» Directions for this task:
Copy all lines holding the word "sigmoid" from the entries.

══ Task data

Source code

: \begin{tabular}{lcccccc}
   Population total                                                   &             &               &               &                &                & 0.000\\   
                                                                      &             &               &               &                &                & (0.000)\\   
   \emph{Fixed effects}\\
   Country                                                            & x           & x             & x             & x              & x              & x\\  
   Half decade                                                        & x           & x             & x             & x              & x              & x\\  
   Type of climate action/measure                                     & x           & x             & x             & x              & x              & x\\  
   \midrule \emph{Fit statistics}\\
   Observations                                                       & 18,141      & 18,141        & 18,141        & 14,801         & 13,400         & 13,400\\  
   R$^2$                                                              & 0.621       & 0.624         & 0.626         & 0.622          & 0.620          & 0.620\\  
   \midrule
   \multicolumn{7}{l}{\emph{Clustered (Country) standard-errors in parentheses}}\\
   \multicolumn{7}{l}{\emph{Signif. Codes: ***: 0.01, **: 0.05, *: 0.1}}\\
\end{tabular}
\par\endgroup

════
══ Task data

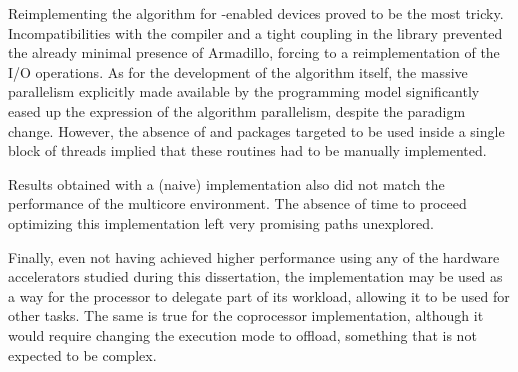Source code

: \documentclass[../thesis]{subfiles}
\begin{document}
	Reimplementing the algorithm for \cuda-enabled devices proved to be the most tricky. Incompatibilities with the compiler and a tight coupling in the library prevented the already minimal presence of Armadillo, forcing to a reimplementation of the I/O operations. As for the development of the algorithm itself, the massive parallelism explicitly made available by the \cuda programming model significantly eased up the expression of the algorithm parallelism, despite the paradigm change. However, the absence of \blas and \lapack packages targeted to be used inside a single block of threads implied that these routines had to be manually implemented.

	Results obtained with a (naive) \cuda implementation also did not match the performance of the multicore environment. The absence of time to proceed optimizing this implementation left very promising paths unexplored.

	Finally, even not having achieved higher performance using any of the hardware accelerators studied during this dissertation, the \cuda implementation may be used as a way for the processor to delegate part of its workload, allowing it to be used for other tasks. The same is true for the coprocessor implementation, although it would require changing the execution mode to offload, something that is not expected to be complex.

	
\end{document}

════
══ Task data

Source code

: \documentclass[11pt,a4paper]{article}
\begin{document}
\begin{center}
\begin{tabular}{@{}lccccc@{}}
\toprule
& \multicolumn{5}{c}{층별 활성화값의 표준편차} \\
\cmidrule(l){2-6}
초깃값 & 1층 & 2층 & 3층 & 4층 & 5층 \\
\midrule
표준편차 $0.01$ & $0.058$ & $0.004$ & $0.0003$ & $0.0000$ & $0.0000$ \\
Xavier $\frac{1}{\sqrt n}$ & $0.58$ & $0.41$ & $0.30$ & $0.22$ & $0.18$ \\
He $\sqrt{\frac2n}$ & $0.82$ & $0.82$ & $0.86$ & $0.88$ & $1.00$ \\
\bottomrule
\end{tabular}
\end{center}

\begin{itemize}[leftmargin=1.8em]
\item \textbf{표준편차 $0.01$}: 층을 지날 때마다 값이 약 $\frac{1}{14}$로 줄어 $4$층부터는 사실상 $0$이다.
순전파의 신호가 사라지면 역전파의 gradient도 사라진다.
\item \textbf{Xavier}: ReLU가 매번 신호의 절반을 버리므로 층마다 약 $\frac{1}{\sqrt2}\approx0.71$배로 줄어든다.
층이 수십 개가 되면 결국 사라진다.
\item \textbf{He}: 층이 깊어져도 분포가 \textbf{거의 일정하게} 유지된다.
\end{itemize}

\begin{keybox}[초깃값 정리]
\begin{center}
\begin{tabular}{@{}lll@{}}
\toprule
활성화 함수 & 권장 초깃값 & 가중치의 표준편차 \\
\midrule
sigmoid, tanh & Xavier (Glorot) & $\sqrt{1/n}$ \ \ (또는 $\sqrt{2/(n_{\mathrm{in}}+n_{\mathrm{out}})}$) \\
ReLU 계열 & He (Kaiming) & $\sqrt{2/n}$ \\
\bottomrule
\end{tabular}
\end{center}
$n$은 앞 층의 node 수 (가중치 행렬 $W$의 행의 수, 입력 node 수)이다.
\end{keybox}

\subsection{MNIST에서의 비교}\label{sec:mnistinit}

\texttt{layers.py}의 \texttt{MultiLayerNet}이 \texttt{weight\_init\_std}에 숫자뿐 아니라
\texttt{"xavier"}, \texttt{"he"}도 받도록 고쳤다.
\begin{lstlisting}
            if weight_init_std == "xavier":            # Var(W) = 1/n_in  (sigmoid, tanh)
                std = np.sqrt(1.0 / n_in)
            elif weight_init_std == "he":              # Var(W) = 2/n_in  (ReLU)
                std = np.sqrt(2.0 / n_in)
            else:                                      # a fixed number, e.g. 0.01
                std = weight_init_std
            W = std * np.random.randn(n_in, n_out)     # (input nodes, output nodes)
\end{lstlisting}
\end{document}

════

» Response:
sigmoid, tanh & Xavier (Glorot) & $\sqrt{1/n}$ \ \ (또는 $\sqrt{2/(n_{\mathrm{in}}+n_{\mathrm{out}})}$) \\
            if weight_init_std == "xavier":            # Var(W) = 1/n_in  (sigmoid, tanh)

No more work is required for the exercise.